* **What the task asks**
Instruction for the entries that follow: retype exactly the lines from the line with "- Bootstrap CSS" to the line with "An alternative way", both included, and omit all others.
Data under study Block Start
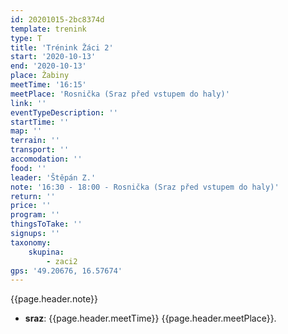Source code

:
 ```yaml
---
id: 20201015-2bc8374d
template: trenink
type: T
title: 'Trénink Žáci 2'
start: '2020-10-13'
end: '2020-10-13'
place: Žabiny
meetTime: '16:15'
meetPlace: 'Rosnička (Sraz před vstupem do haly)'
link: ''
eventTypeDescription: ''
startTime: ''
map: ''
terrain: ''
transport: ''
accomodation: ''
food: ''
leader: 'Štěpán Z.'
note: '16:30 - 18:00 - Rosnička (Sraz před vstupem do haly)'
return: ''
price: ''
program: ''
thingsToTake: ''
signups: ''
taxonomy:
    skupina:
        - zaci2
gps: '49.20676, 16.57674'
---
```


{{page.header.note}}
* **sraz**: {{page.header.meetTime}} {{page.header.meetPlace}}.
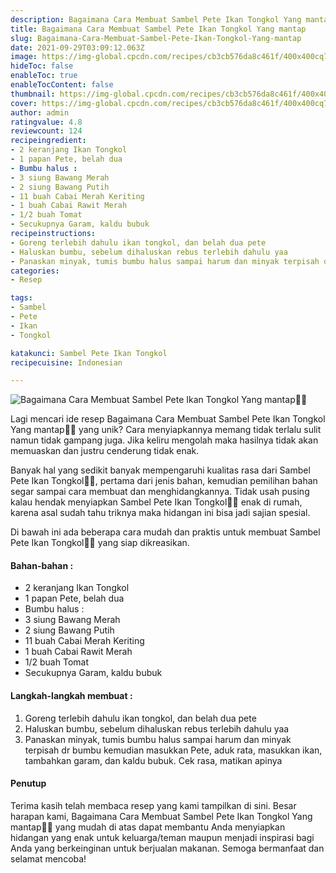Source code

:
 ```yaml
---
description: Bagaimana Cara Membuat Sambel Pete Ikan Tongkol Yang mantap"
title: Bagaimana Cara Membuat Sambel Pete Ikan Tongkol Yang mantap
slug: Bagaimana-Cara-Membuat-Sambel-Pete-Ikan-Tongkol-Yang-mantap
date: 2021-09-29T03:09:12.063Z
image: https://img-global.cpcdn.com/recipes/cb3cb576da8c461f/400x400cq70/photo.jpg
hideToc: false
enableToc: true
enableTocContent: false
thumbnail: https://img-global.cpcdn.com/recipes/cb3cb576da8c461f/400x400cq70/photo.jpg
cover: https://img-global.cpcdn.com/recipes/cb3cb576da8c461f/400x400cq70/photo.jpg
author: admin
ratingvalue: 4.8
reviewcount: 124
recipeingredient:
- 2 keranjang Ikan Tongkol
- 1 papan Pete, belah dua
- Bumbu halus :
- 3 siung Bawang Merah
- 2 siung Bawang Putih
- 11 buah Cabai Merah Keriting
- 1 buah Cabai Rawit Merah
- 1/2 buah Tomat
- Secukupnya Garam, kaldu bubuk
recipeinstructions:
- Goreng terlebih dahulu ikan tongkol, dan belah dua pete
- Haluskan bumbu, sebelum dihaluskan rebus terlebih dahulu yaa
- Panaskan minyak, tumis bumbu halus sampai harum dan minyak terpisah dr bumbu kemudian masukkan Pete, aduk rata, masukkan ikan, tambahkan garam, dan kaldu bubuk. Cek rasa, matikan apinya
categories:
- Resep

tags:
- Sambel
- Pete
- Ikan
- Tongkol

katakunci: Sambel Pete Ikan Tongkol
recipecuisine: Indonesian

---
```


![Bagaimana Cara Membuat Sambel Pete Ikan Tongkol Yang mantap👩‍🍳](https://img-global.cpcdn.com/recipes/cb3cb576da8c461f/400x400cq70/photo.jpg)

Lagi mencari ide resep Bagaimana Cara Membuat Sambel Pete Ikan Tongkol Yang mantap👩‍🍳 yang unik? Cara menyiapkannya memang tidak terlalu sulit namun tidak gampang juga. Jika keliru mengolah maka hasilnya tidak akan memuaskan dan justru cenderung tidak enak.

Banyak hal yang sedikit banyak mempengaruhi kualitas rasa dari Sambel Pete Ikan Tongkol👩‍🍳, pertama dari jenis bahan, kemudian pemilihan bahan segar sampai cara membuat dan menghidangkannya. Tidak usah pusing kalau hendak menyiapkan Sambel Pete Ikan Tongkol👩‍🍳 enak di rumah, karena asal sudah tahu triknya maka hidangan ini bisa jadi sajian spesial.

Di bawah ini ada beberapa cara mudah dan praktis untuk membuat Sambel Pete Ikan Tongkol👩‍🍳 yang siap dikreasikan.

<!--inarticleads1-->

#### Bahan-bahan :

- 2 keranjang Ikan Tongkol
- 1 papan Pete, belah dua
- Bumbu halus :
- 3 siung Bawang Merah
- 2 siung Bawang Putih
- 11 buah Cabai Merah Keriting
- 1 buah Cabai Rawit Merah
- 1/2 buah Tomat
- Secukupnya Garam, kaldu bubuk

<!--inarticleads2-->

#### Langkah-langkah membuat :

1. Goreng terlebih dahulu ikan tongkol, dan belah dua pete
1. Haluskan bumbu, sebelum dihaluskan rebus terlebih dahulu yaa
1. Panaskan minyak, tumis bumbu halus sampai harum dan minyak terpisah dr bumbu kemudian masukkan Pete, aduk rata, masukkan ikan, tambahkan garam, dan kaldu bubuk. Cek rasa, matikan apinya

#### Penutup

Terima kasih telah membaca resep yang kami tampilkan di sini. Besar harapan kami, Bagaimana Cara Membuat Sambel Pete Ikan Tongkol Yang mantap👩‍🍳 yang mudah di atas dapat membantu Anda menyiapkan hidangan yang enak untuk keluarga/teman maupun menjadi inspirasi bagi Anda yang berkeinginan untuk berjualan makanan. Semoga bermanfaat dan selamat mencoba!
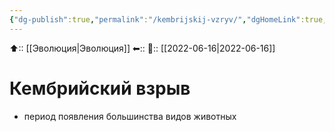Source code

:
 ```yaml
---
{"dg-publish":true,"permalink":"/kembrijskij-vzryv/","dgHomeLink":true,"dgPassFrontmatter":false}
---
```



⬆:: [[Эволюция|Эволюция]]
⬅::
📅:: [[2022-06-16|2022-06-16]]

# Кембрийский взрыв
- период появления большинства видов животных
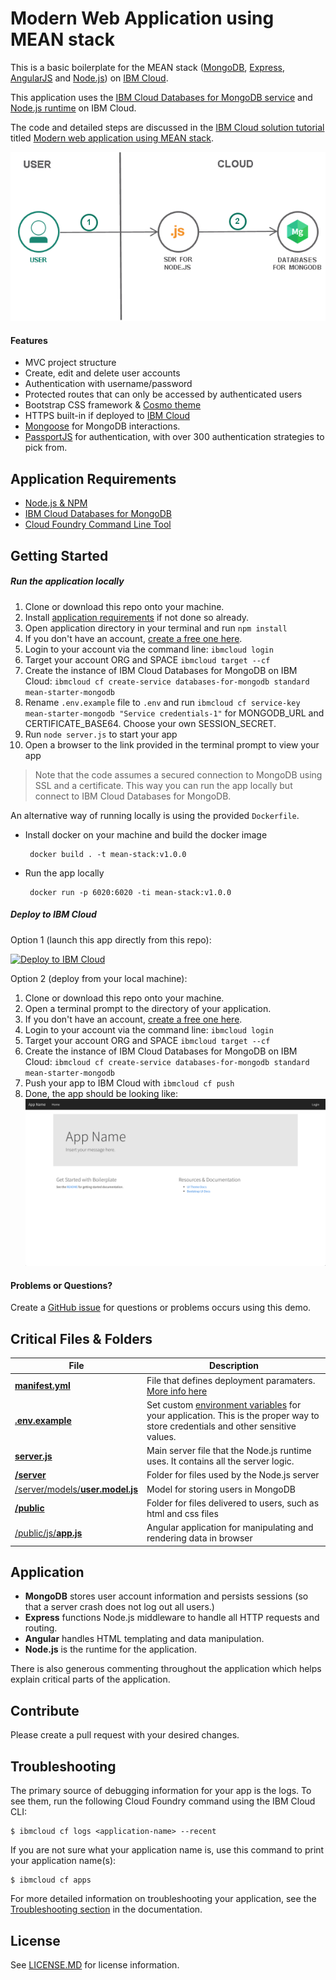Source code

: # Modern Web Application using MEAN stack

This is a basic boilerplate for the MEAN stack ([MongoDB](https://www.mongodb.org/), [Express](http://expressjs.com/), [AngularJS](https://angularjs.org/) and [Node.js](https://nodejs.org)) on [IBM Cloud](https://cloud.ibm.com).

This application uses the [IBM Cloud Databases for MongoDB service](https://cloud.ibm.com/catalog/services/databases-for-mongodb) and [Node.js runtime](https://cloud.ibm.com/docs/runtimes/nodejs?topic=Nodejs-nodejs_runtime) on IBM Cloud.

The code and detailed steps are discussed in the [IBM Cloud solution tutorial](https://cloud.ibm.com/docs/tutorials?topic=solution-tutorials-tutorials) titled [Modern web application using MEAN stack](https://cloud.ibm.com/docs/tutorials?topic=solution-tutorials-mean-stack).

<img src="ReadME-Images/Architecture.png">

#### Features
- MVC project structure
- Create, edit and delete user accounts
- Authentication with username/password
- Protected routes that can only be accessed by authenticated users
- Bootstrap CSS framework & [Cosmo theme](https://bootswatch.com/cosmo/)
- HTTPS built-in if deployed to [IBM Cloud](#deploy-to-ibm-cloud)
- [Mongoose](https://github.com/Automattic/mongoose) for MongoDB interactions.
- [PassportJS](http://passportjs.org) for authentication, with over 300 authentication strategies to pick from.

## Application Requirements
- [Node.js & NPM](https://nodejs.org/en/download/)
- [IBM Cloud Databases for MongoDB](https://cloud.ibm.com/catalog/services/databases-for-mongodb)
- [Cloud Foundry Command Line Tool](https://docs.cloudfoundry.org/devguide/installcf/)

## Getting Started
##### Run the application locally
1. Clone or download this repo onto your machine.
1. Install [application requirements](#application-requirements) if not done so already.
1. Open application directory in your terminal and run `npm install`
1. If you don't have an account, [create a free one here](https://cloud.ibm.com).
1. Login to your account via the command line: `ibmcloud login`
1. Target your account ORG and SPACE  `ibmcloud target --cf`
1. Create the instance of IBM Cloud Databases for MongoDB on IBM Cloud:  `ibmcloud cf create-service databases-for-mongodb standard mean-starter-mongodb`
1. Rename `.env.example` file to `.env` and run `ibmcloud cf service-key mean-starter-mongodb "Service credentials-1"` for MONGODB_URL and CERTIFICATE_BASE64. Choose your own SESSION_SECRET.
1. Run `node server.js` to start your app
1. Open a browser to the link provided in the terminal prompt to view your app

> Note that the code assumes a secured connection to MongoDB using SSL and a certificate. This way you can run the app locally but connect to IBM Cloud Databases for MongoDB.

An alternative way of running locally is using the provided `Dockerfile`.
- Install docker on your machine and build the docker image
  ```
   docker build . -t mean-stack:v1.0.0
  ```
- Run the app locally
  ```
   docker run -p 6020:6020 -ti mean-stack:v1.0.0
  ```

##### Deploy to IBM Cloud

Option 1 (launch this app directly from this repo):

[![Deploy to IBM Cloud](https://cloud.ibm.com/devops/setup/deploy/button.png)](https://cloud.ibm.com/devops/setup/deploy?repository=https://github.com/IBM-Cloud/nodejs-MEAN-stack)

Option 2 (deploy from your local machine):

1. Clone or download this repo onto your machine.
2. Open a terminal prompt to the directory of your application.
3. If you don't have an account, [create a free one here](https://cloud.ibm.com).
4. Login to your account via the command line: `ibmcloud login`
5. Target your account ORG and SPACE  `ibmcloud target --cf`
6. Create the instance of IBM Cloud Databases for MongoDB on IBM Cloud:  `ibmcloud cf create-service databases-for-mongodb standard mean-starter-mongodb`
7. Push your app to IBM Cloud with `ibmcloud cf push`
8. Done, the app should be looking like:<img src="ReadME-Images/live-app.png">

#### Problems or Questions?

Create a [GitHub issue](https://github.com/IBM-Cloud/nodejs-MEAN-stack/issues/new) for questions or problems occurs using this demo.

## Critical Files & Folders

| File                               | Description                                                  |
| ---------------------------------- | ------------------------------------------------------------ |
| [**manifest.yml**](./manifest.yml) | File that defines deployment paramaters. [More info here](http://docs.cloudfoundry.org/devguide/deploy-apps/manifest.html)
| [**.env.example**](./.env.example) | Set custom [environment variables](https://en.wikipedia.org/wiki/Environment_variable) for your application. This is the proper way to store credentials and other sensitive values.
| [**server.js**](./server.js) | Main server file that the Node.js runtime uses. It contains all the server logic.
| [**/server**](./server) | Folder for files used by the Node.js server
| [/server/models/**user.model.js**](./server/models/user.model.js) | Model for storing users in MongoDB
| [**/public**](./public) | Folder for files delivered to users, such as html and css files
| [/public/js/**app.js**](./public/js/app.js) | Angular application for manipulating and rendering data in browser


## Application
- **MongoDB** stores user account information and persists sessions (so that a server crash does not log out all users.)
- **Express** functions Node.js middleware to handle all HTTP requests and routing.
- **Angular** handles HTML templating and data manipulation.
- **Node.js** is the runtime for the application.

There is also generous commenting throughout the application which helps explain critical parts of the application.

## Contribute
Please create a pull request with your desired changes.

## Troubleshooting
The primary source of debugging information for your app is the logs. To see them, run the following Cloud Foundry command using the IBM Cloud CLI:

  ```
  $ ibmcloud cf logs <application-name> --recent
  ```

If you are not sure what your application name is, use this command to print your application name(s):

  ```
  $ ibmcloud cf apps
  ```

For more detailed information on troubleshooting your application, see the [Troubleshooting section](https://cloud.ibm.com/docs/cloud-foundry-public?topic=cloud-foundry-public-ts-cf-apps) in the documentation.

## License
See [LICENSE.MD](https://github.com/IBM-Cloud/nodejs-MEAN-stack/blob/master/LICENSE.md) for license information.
Data under study Block End
* **The answer**
- Bootstrap CSS framework & [Cosmo theme](https://bootswatch.com/cosmo/)
- HTTPS built-in if deployed to [IBM Cloud](#deploy-to-ibm-cloud)
- [Mongoose](https://github.com/Automattic/mongoose) for MongoDB interactions.
- [PassportJS](http://passportjs.org) for authentication, with over 300 authentication strategies to pick from.

## Application Requirements
- [Node.js & NPM](https://nodejs.org/en/download/)
- [IBM Cloud Databases for MongoDB](https://cloud.ibm.com/catalog/services/databases-for-mongodb)
- [Cloud Foundry Command Line Tool](https://docs.cloudfoundry.org/devguide/installcf/)

## Getting Started
##### Run the application locally
1. Clone or download this repo onto your machine.
1. Install [application requirements](#application-requirements) if not done so already.
1. Open application directory in your terminal and run `npm install`
1. If you don't have an account, [create a free one here](https://cloud.ibm.com).
1. Login to your account via the command line: `ibmcloud login`
1. Target your account ORG and SPACE  `ibmcloud target --cf`
1. Create the instance of IBM Cloud Databases for MongoDB on IBM Cloud:  `ibmcloud cf create-service databases-for-mongodb standard mean-starter-mongodb`
1. Rename `.env.example` file to `.env` and run `ibmcloud cf service-key mean-starter-mongodb "Service credentials-1"` for MONGODB_URL and CERTIFICATE_BASE64. Choose your own SESSION_SECRET.
1. Run `node server.js` to start your app
1. Open a browser to the link provided in the terminal prompt to view your app

> Note that the code assumes a secured connection to MongoDB using SSL and a certificate. This way you can run the app locally but connect to IBM Cloud Databases for MongoDB.

An alternative way of running locally is using the provided `Dockerfile`.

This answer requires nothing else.